WHAT IS REQUIRED:
Work out the number of lines in the listing that include the string "coordinate". Reply with that number alone.

EXERCISE MATERIAL:
'''

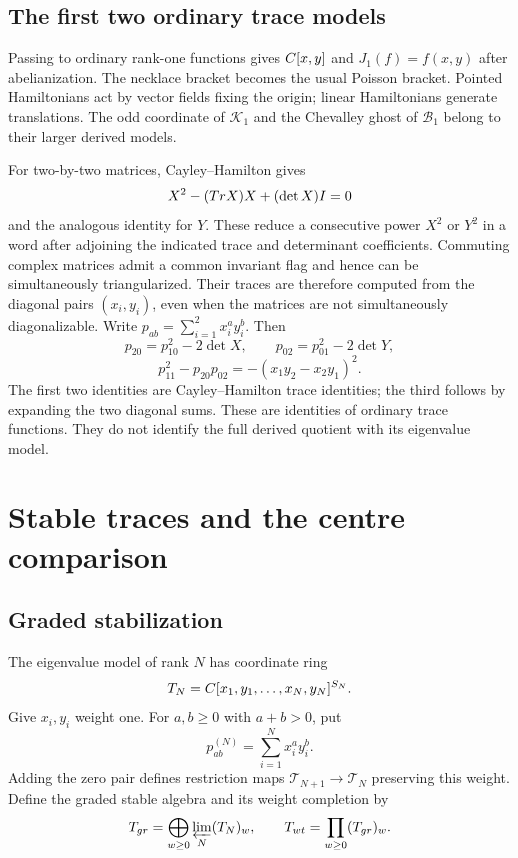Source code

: \section{The first two ordinary trace models}
Passing to ordinary rank-one functions gives $\C[x,y]$ and
$J_1(f)=f(x,y)$ after abelianization.
The necklace bracket becomes the usual Poisson bracket.
Pointed Hamiltonians act by vector fields fixing the origin; linear
Hamiltonians generate translations.  The odd coordinate of
$\mathcal K_1$ and the Chevalley ghost of $\mathcal B_1$ belong to
their larger derived models.

For two-by-two matrices, Cayley--Hamilton gives
\[
 X^2-(\Tr X)X+(\det X)I=0
\]
and the analogous identity for $Y$.
These reduce a consecutive power $X^2$ or $Y^2$ in a word after
adjoining the indicated trace and determinant coefficients.
Commuting complex matrices admit a common invariant flag and hence
can be simultaneously triangularized.  Their traces are therefore
computed from the diagonal pairs $(x_i,y_i)$, even when the matrices
are not simultaneously diagonalizable.
Write $p_{ab}=\sum_{i=1}^2x_i^ay_i^b$.
Then
\[
 p_{20}=p_{10}^2-2\det X,\qquad
 p_{02}=p_{01}^2-2\det Y,
\]
\[
 p_{11}^2-p_{20}p_{02}
 =-(x_1y_2-x_2y_1)^2.
\]
The first two identities are Cayley--Hamilton trace identities; the
third follows by expanding the two diagonal sums.
These are identities of ordinary trace functions.  They do not
identify the full derived quotient with its eigenvalue model.

\chapter{Stable traces and the centre comparison}
\section{Graded stabilization}
The eigenvalue model of rank $N$ has coordinate ring
\[
 \mathcal T_N=
 \C[x_1,y_1,\ldots,x_N,y_N]^{S_N}.
\]
Give $x_i,y_i$ weight one.  For $a,b\ge0$ with $a+b>0$, put
\[
 p_{ab}^{(N)}=\sum_{i=1}^Nx_i^ay_i^b.
\]
Adding the zero pair defines restriction maps
$\mathcal T_{N+1}\to\mathcal T_N$ preserving this weight.
Define the graded stable algebra and its weight completion by
\[
 \mathcal T_{\mathrm{gr}}
 =\bigoplus_{w\ge0}\varprojlim_N(\mathcal T_N)_w,
 \qquad
 \widehat{\mathcal T}_{\mathrm{wt}}
 =\prod_{w\ge0}(\mathcal T_{\mathrm{gr}})_w.
\]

'''

SOLUTION FOR THIS EXERCISE:
2